Les chefs les plus éclairés du parti anti-réformiste ne paraissaient pas repousser absolument une concession limitée de ce genre, et depuis bien long-temps, il faut le reconnaître, l'aristocratie whig n'allait pas, dans ses plans, beaucoup au-delà d'une combinaison analogue. En témoignage de ces dispositions, il suffirait de citer les résolutions proposées en 1819 à la chambre des communes par lord John Russell, résolutions portant en substance que les bourgs, dans lesquels la corruption se serait notoirement exercée, cesseraient d'avoir des représentans, et que leur franchise serait transférée aux plus grands comtés ou à des villes d'une population d'au moins quinze mille ames.
 
Avant 1830, les organes périodiques de l'opinion whig arrêtaient là leurs espérances, et, même dans un travail remarquable, publié en 1820, ''l'Edinburgh Review'' établissait que le seul plan de réforme ''sage et exécutable'' serait celui qui ajouterait une vingtaine de membres à la représentation nationale, dans l'intérêt des grandes cités industrielles, en respectant les droits acquis (14). Le mal venait beaucoup moins, disait-on à cette époque, de ce que le droit électoral était le patrimoine de bourgs sans indépendance que de ce qu'il ne pouvait pas être étendu selon les besoins nouveaux. On ajoutait que de plus larges concessions étaient impossibles pour toute administration prudente, dans les limites et selon l'esprit de la constitution.
 
Enfin, presque tous les réformateurs éminens faisaient de la corruption constatée la condition préalable du désaffranchissement des bourgs, et M. Pitt était allé jusqu'à proposer d'acheter le privilége de ceux d'entre eux qui consentiraient à le vendre de gré à gré, tant il est vrai que le droit électoral était généralement considéré comme une propriété inviolable, placée au-dessus du contrôle parlementaire! Tels étaient les antécédens de cette grande question au sein du parti réformiste modéré , lorsqu'en mars 1831 lord John Russel présenta aux communes ce bill fameux, de l'adoption duquel il fit, au nom du cabinet, la condition absolue de son maintien aux affaires.
 
Il suffira de rappeler sommairement ses dispositions principales pour voir quel chemin venait de faire soudainement l'Angleterre, et à quelles exigences nouvelles il fallait donner satisfaction.
 
Ce bill reposait sur les bases suivantes, destinées à devenir, avec, quelques modifications de détail, après dix-huit mois de luttes et de perplexités, celles du nouveau droit constitutionnel du Royaume-Uni.
 
Il ôtait la franchise à tous les bourgs ayant moins de deux mille habitans, et n'accordait plus qu'un représentant au lieu de deux à tous ceux d'une population inférieure à quatre mille ames.
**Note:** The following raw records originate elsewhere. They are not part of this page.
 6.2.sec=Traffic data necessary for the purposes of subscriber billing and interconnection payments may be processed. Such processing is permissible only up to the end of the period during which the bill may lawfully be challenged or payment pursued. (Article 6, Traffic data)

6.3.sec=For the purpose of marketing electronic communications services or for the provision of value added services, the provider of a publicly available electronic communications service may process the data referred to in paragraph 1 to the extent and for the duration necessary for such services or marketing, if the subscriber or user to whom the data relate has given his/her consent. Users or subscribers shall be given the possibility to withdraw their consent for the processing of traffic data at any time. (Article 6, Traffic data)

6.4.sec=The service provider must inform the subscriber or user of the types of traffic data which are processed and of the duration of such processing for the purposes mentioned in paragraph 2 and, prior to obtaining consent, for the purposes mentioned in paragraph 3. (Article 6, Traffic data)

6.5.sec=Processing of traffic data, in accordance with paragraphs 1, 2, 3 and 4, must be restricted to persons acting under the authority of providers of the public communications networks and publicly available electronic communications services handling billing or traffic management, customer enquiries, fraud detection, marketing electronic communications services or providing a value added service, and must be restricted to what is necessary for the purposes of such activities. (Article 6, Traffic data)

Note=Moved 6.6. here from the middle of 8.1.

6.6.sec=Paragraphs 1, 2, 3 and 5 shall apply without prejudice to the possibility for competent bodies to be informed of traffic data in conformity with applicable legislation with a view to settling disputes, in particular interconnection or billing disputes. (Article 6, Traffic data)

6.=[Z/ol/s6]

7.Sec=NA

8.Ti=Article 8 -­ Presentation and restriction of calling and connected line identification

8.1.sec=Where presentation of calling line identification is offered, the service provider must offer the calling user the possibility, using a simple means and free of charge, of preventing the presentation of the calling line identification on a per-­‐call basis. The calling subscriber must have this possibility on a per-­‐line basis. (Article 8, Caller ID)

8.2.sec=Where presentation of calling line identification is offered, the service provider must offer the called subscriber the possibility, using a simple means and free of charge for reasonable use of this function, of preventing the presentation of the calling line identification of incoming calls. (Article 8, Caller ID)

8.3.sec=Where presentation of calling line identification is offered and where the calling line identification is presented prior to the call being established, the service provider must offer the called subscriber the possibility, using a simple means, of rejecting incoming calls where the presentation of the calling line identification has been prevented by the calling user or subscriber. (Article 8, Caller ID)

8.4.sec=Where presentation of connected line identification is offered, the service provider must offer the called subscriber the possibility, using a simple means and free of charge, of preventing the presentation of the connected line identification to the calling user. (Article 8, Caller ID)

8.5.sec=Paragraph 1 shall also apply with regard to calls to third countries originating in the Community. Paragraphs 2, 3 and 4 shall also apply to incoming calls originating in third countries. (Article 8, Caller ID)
Le vide ainsi laissé sur les bancs de la chambre était rempli par les députés accordés aux villes non représentées jusqu'alors, et aux principaux comtés, dont la représentation était doublée. Celle de Londres était également portée de huit à seize membres.
 
Le résultat final du bill, tel qu'il sortit de la discussion en comité au sein des deux chambres, fut d'attribuer soixante-six membres nouveaux à des comtés, soixante-trois à des villes (''boroughs'') d'Angleterre, huit à des villes d'Écosse, cinq à des villes d'Irlande, et le vote définitif maintint la représentation nationale au même nombre de six cent cinquante-huit députés, en en donnant cinq cents à l'Angleterre, ou un pour vingt-huit mille ames, cinquante-trois à l'Écosse, ou un pour trente-huit mille, cent cinq à l'Irlande, ou un pour soixante-seize mille.
 
Ces changemens, pour lesquels on avait suivi les proportions de la population et de la richesse combinées, selon le principe français de 89, sans aucun égard pour la prescription historique, étaient graves par eux-mêmes : ajoutons que la nouvelle base donnée au droit électoral ne paraissait pas moins hardie.
 
Le privilége des corporations était brisé pour l'avenir, et la franchise était accordée dans les villes à tout propriétaire et locataire d'une maison d'un revenu annuel de dix livres sterling.
 
Pour les élections de comtés, les ''copyholders'' et les ''leascholders'', ainsi désignés selon la nature du titre à eux conféré par le seigneur foncier, acquéraient la capacité électorale lorsqu'ils payaient une rente annuelle de 10 livres sterling pour les baux de soixante ans, et de 50 livres pour les baux de vingt années, disposition qui fut plus tard gravement modifiée à la chambre des communes et malgré les efforts du ministère, en ce sens que la franchise électorale fut accordée à tout fermier payant 50 livres sterling même sans bail, ce qui les maintenait, vis-à-vis de leur propriétaire, dans un état obligé de dépendance (15).
 
Aucun changement ne fut proposé relativement au droit des ''freeholders'' à 40 shellings, possesseurs d'un franc fief originairement concédé sous certaines conditions de service ou de redevance. Là était la force de la vieille aristocratie, et l'on doit, ce semble, remarquer que dans le cours de ces orageux débats on parut s'accorder pour respecter ce vieux titre dont l'origine se perdait dans la nuit des âges.
 
Enfin, par un solennel hommage à cette doctrine d'uniformité qui s'établissait pour la première fois dans la loi anglaise, des bases analogues furent proposées pour la représentation de l'Écosse et de l'Irlande.
 
Quelles que pussent être dans le présent les conséquences d'un tel bill, il était d'une immense portée pour l'avenir. Il créait cinq cent mille électeurs nouveaux, et, malgré ses concessions à l'influence terrienne, il tendait à établir la prépondérance des classes bourgeoises, si dans ce pays ces classes se fussent dès lors trouvées en mesure de profiter de l'esprit et du bienfait de la loi. C'était, pour la Grande-Bretagne, quelque chose d'analogue à notre loi électorale de 1817, quoique de bien plus démocratique, et si les résultats furent instantanés pour la France, tandis qu'ils se font attendre en Angleterre, c'est que la législation française consacrait un fait accompli, lors que la loi anglaise s'est bornée à poser un principe que le temps doit féconder.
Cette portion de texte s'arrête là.